**Task**
Would you show every line from the records that holds "서비스를"?

[Material for this task Boundary: Start]

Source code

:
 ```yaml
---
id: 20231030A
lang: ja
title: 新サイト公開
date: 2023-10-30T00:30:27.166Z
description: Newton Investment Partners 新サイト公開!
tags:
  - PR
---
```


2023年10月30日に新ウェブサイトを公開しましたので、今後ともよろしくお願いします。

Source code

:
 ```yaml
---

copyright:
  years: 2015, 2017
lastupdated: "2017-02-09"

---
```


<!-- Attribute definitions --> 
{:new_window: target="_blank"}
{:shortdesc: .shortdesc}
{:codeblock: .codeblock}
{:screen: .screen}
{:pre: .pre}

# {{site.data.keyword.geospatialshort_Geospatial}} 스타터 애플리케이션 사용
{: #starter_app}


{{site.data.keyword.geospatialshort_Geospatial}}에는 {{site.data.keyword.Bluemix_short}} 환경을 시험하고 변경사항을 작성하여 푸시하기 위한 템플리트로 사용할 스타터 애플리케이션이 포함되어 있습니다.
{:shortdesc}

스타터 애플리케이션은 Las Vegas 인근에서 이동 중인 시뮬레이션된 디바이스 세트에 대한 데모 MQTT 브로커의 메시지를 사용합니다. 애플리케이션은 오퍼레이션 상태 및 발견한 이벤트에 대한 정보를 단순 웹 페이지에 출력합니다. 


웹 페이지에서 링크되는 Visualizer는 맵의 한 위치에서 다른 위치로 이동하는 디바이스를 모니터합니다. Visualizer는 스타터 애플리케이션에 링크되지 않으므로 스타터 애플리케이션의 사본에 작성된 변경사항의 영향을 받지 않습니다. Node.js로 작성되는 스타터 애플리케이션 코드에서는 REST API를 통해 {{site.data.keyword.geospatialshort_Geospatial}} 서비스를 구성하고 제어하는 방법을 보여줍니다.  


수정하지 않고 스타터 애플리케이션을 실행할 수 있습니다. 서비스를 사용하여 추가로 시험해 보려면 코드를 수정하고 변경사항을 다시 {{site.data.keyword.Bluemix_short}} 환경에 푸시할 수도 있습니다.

[Material for this task Boundary: End]

**Your solution**
웹 페이지에서 링크되는 Visualizer는 맵의 한 위치에서 다른 위치로 이동하는 디바이스를 모니터합니다. Visualizer는 스타터 애플리케이션에 링크되지 않으므로 스타터 애플리케이션의 사본에 작성된 변경사항의 영향을 받지 않습니다. Node.js로 작성되는 스타터 애플리케이션 코드에서는 REST API를 통해 {{site.data.keyword.geospatialshort_Geospatial}} 서비스를 구성하고 제어하는 방법을 보여줍니다.  
수정하지 않고 스타터 애플리케이션을 실행할 수 있습니다. 서비스를 사용하여 추가로 시험해 보려면 코드를 수정하고 변경사항을 다시 {{site.data.keyword.Bluemix_short}} 환경에 푸시할 수도 있습니다.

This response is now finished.